Bardziej odważny Simple Plan
Jedna z najpopularniejszych, kanadyjskich formacji rockowych Simple Plan, w poniedziałek, 10 listopada zagra w warszawskiej "Stodole".
Zespół ma na swoim koncie wiele przebojów, takich jak "I'd Do Anything", "Addicted", "Perfect" czy "Welcome to My Life". Koncert będzie częścią europejskiego tournee promującego wydany na początku tego roku trzeci studyjny album Kanadyjczyków zatytułowany "Simple Plan".
Organizatorzy występu przyszykowali promocję - przed występem Simple Plan będzie można nabyć w kasach "Stodoły" w promocyjnej cenie 45 zł bilety na koncert Funeral For A Friend, który odbędzie się 19 listopada w warszawskiej "Proximie".
Przed Simple Plan zagrają Zebrahead (USA) i Kid In Glass Houses z Walii. Bilety kosztują 110 zł.
"Poczuliśmy, że musimy być bardziej odważni w tym, co robimy i pokazać, kim jesteśmy naprawdę. Chcieliśmy po prostu nagrać coś, co nie pozostanie bez śladu" - wyjaśnia lider zespołu Pierre Bouvier.
Perkusista Chuck Comeau dodaje: "Potrzebowaliśmy poprzestawiać pewne rzeczy, zaryzykować i osiągnąć zamierzone cele.

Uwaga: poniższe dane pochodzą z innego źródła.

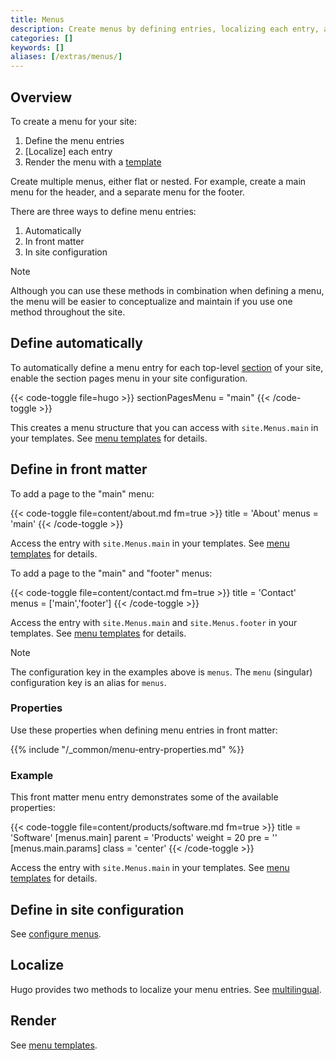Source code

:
 ```yaml
---
title: Menus
description: Create menus by defining entries, localizing each entry, and rendering the resulting data structure.
categories: []
keywords: []
aliases: [/extras/menus/]
---
```


## Overview

To create a menu for your site:

1. Define the menu entries
1. [Localize] each entry
1. Render the menu with a [template]

Create multiple menus, either flat or nested. For example, create a main menu for the header, and a separate menu for the footer.

There are three ways to define menu entries:

1. Automatically
1. In front matter
1. In site configuration

> [!note]
> Although you can use these methods in combination when defining a menu, the menu will be easier to conceptualize and maintain if you use one method throughout the site.

## Define automatically

To automatically define a menu entry for each top-level [section](g) of your site, enable the section pages menu in your site configuration.

{{< code-toggle file=hugo >}}
sectionPagesMenu = "main"
{{< /code-toggle >}}

This creates a menu structure that you can access with `site.Menus.main` in your templates. See [menu templates] for details.

## Define in front matter

To add a page to the "main" menu:

{{< code-toggle file=content/about.md fm=true >}}
title = 'About'
menus = 'main'
{{< /code-toggle >}}

Access the entry with `site.Menus.main` in your templates. See [menu templates] for details.

To add a page to the "main" and "footer" menus:

{{< code-toggle file=content/contact.md fm=true >}}
title = 'Contact'
menus = ['main','footer']
{{< /code-toggle >}}

Access the entry with `site.Menus.main` and `site.Menus.footer` in your templates. See [menu templates] for details.

> [!note]
> The configuration key in the examples above is `menus`. The `menu` (singular) configuration key is an alias for `menus`.

### Properties

Use these properties when defining menu entries in front matter:

{{% include "/_common/menu-entry-properties.md" %}}

### Example

This front matter menu entry demonstrates some of the available properties:

{{< code-toggle file=content/products/software.md fm=true >}}
title = 'Software'
[menus.main]
parent = 'Products'
weight = 20
pre = '<i class="fa-solid fa-code"></i>'
[menus.main.params]
class = 'center'
{{< /code-toggle >}}

Access the entry with `site.Menus.main` in your templates. See [menu templates] for details.

## Define in site configuration

See [configure menus](/configuration/menus/).

## Localize

Hugo provides two methods to localize your menu entries. See [multilingual].

## Render

See [menu templates].

[menu templates]: /templates/menu/
[multilingual]: /content-management/multilingual/#menus
[template]: /templates/menu/
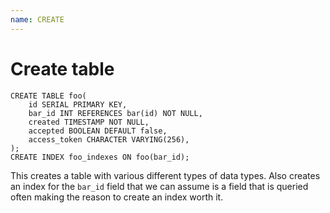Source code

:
 ```yaml
---
name: CREATE
---
```


# Create table

```
CREATE TABLE foo(
	id SERIAL PRIMARY KEY,
	bar_id INT REFERENCES bar(id) NOT NULL,
	created TIMESTAMP NOT NULL,
	accepted BOOLEAN DEFAULT false,
    access_token CHARACTER VARYING(256),
);
CREATE INDEX foo_indexes ON foo(bar_id);
```

This creates a table with various different types of data types. Also creates an index for the `bar_id` field that we can assume is a field that is queried often making the reason to create an index worth it. 
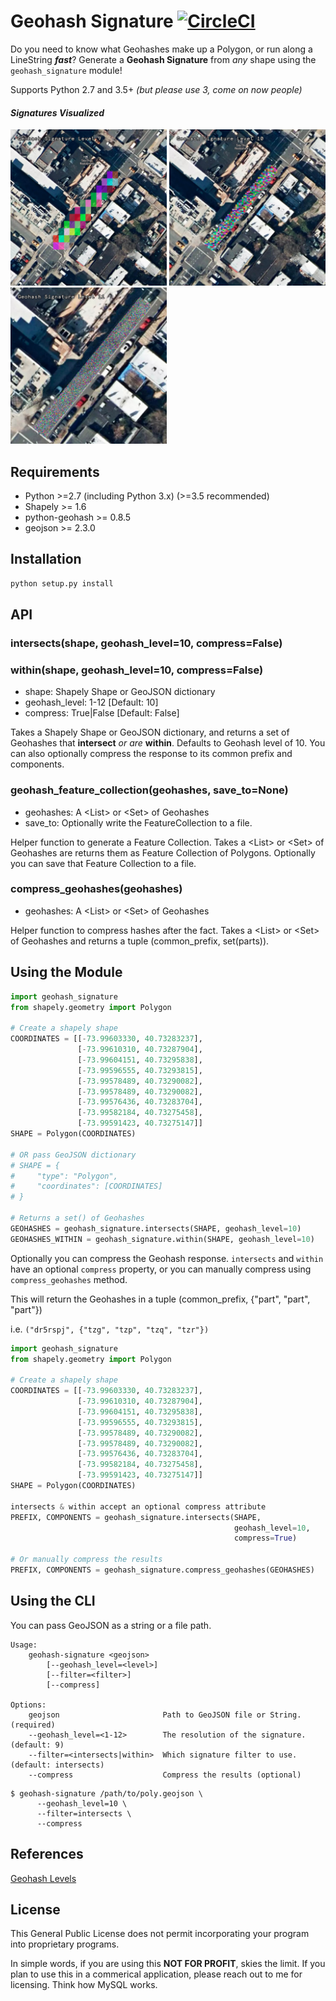 # Geohash Signature [![CircleCI](https://circleci.com/gh/chasenicholl/geohash-signature/tree/master.svg?style=shield&circle-token=dbc7604505279b5d15f8bf3152bfcf58a27fee17)](https://circleci.com/gh/chasenicholl/geohash-signature/tree/master)

Do you need to know what Geohashes make up a Polygon, or run along a LineString _**fast**_? Generate a **Geohash Signature** from _any_ shape using the `geohash_signature` module!

Supports Python 2.7 and 3.5+ _(but please use 3, come on now people)_

#### _Signatures Visualized_
<img src="/examples/signature-9.jpg" width="250"/> <img src="/examples/signature-10.jpg" width="250"/> <img src="/examples/signature-11.jpg" width="250"/>

## Requirements
- Python >=2.7 (including Python 3.x) (>=3.5 recommended)
- Shapely >= 1.6
- python-geohash >= 0.8.5
- geojson >= 2.3.0

## Installation
```python
python setup.py install
```

## API
### **intersects**(shape, geohash_level=10, compress=False)

### **within**(shape, geohash_level=10, compress=False)

- shape: Shapely Shape or GeoJSON dictionary
- geohash_level: 1-12 [Default: 10]
- compress: True|False [Default: False]

Takes a Shapely Shape or GeoJSON dictionary, and returns a set of Geohashes that **intersect** _or are_ **within**. Defaults to Geohash level of 10. You can also optionally compress the response to its common prefix and components.

### **geohash_feature_collection**(geohashes, save_to=None)

- geohashes: A \<List\> or \<Set\> of Geohashes
- save_to: Optionally write the FeatureCollection to a file.

Helper function to generate a Feature Collection. Takes a \<List\> or \<Set\> of Geohashes are returns them as Feature Collection of Polygons. Optionally you can save that Feature Collection to a file.

### **compress_geohashes**(geohashes)

- geohashes: A \<List\> or \<Set\> of Geohashes

Helper function to compress hashes after the fact. Takes a \<List\> or \<Set\> of Geohashes and returns a tuple (common_prefix, set(parts)).

## Using the Module
```python
import geohash_signature
from shapely.geometry import Polygon

# Create a shapely shape
COORDINATES = [[-73.99603330, 40.73283237],
               [-73.99610310, 40.73287904],
               [-73.99604151, 40.73295838],
               [-73.99596555, 40.73293815],
               [-73.99578489, 40.73290082],
               [-73.99578489, 40.73290082],
               [-73.99576436, 40.73283704],
               [-73.99582184, 40.73275458],
               [-73.99591423, 40.73275147]]
SHAPE = Polygon(COORDINATES)

# OR pass GeoJSON dictionary
# SHAPE = {
#     "type": "Polygon",
#     "coordinates": [COORDINATES]
# }

# Returns a set() of Geohashes
GEOHASHES = geohash_signature.intersects(SHAPE, geohash_level=10)
GEOHASHES_WITHIN = geohash_signature.within(SHAPE, geohash_level=10)
```

Optionally you can compress the Geohash response. `intersects` and `within` have an optional `compress` property, or you can manually compress using `compress_geohashes` method.

This will return the Geohashes in a tuple (common_prefix, {"part", "part", "part"})

i.e. ```("dr5rspj", {"tzg", "tzp", "tzq", "tzr"})```

```python
import geohash_signature
from shapely.geometry import Polygon

# Create a shapely shape
COORDINATES = [[-73.99603330, 40.73283237],
               [-73.99610310, 40.73287904],
               [-73.99604151, 40.73295838],
               [-73.99596555, 40.73293815],
               [-73.99578489, 40.73290082],
               [-73.99578489, 40.73290082],
               [-73.99576436, 40.73283704],
               [-73.99582184, 40.73275458],
               [-73.99591423, 40.73275147]]
SHAPE = Polygon(COORDINATES)

intersects & within accept an optional compress attribute
PREFIX, COMPONENTS = geohash_signature.intersects(SHAPE,
                                                  geohash_level=10,
                                                  compress=True)

# Or manually compress the results
PREFIX, COMPONENTS = geohash_signature.compress_geohashes(GEOHASHES)
```

## Using the CLI

You can pass GeoJSON as a string or a file path.

```
Usage:
    geohash-signature <geojson>
        [--geohash_level=<level>]
        [--filter=<filter>]
        [--compress]

Options:
    geojson                       Path to GeoJSON file or String. (required)
    --geohash_level=<1-12>        The resolution of the signature. (default: 9)
    --filter=<intersects|within>  Which signature filter to use. (default: intersects)
    --compress                    Compress the results (optional)
```

```
$ geohash-signature /path/to/poly.geojson \
      --geohash_level=10 \
      --filter=intersects \
      --compress
```

## References

[Geohash Levels](https://www.elastic.co/guide/en/elasticsearch/reference/current/search-aggregations-bucket-geohashgrid-aggregation.html#_cell_dimensions_at_the_equator "Geohash Levels")

## License

This General Public License does not permit incorporating your program into
proprietary programs.

In simple words, if you are using this **NOT FOR PROFIT**, skies the limit. If you plan to use this in a commerical application, please reach out to me for licensing. Think how MySQL works.
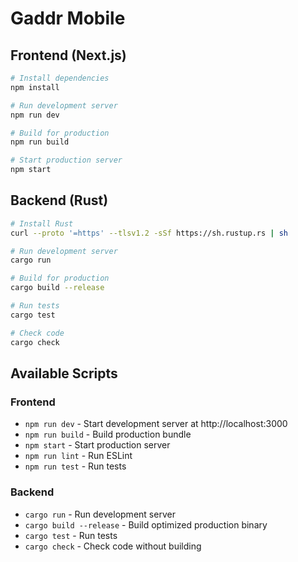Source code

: # Gaddr Mobile

## Frontend (Next.js)

```bash
# Install dependencies
npm install

# Run development server
npm run dev

# Build for production
npm run build

# Start production server
npm start
```

## Backend (Rust)

```bash
# Install Rust
curl --proto '=https' --tlsv1.2 -sSf https://sh.rustup.rs | sh

# Run development server
cargo run

# Build for production
cargo build --release

# Run tests
cargo test

# Check code
cargo check
```

## Available Scripts

### Frontend
- `npm run dev` - Start development server at http://localhost:3000
- `npm run build` - Build production bundle
- `npm start` - Start production server
- `npm run lint` - Run ESLint
- `npm run test` - Run tests

### Backend
- `cargo run` - Run development server
- `cargo build --release` - Build optimized production binary
- `cargo test` - Run tests
- `cargo check` - Check code without building 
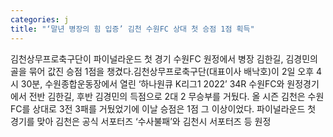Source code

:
 ```yaml
---
categories: j
title: "‘말년 병장의 힘 입증’ 김천 수원FC 상대 첫 승점 1점 획득"
---
```

김천상무프로축구단이 파이널라운드 첫 경기 수원FC 원정에서 병장 김한길, 김경민의 골을 묶어 값진 승점 1점을 챙겼다.김천상무프로축구단(대표이사 배낙호)이 2일 오후 4시 30분, 수원종합운동장에서 열린 ‘하나원큐 K리그1 2022’ 34R 수원FC와 원정경기에서 전반 김한길, 후반 김경민의 득점으로 2대 2 무승부를 거뒀다. 올 시즌 김천은 수원FC를 상대로 3전 3패를 거뒀었기에 이날 승점은 1점 그 이상이었다.																파이널라운드 첫 경기를 맞아 김천은 공식 서포터즈 ‘수사불패’와 김천시 서포터즈 등 원정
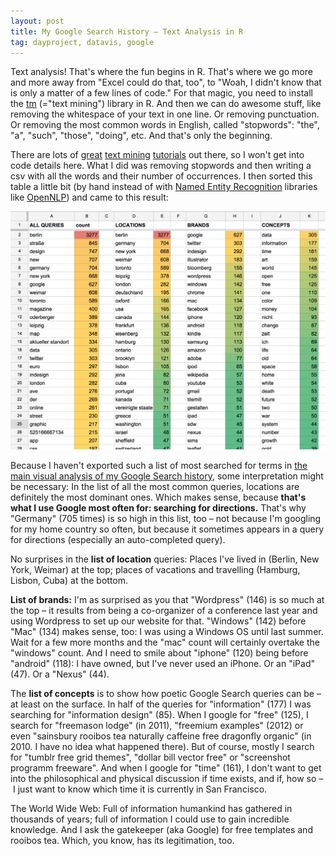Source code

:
 ```yaml
---
layout: post
title: My Google Search History – Text Analysis in R
tag: dayproject, datavis, google
---
```


Text analysis! That's where the fun begins in R. That's where we go more and more away from "Excel could do that, too", to "Woah, I didn't know that is only a matter of a few lines of code." For that magic, you need to install the [tm](https://cran.r-project.org/web/packages/tm/index.html) (="text mining") library in R. And then we can do awesome stuff, like removing the whitespace of your text in one line. Or removing punctuation. Or removing the most common words in English, called "stopwords": "the", "a", "such", "those", "doing", etc. And that's only the beginning. 

There are lots of [great](https://rpubs.com/lmullen/nlp-chapter) [text mining](https://eight2late.wordpress.com/2015/05/27/a-gentle-introduction-to-text-mining-using-r/) [tutorials](https://deltadna.com/blog/text-mining-in-r-for-term-frequency/) out there, so I won't get into code details here. What I did was removing stopwords and then writing a csv with all the words and their number of occurrences. I then sorted this table a little bit (by hand instead of with [Named Entity Recognition](https://en.wikipedia.org/wiki/Named-entity_recognition) libraries like [OpenNLP](https://opennlp.apache.org/)) and came to this result:  

![image](/pic/150920_table.png)

Because I haven't exported such a list of most searched for terms in [the main visual analysis of my Google Search history](http://lisacharlotterost.github.io/2015/06/20/Searching-through-the-years/), some interpretation might be necessary: In the list of all the most common queries, locations are definitely the most dominant ones. Which makes sense, because **that's what I use Google most often for: searching for directions.** That's why "Germany" (705 times) is so high in this list, too – not because I'm googling for my home country so often, but because it sometimes appears in a query for directions (especially an auto-completed query). 

No surprises in the **list of location** queries: Places I've lived in (Berlin, New York, Weimar) at the top; places of vacations and travelling (Hamburg, Lisbon, Cuba) at the bottom. 

**List of brands:** I'm as surprised as you that "Wordpress" (146) is so much at the top – it results from being a co-organizer of a conference last year and using Wordpress to set up our website for that. "Windows" (142) before "Mac" (134) makes sense, too: I was using a Windows OS until last summer. Wait for a few more months and the "mac" count will certainly overtake the "windows" count. And I need to smile about "iphone" (120) being before "android" (118): I have owned, but I've never used an iPhone. Or an "iPad" (47). Or a "Nexus" (44). 

The **list of concepts** is to show how poetic Google Search queries can be – at least on the surface. In half of the queries for "information" (177) I was searching for "information design" (85). When I google for "free" (125), I search for "freemason lodge" (in 2011), "freemium examples" (2012) or even "sainsbury rooibos tea naturally caffeine free dragonfly organic" (in 2010. I have no idea what happened there). But of course, mostly I search for "tumblr free grid themes", "dollar bill vector free" or "screenshot programm freeware". And when I google for "time" (161), I don't want to get into the philosophical and physical discussion if time exists, and if, how so – I just want to know which time it is currently in San Francisco. 

The World Wide Web: Full of information humankind has gathered in thousands of years; full of information I could use to gain incredible knowledge. And I ask the gatekeeper (aka Google) for free templates and rooibos tea. Which, you know, has its legitimation, too.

Rzuciliśmy sobie wyzwanie, by pozostając sobą stworzyć coś zupełnie nowego".
Przy nagrywaniu płyty "Simple Plan" ekipie z Montrealu pomagali m.in. Nate "Danja" Hills (Timbaland, Justin Timberlake, Duran Duran, Nelly Furtado), Max Martin (James Bunt, Kelly Clarkson, Avril Lavigne) i Dave Fortman (Evanescence, Mudvayne).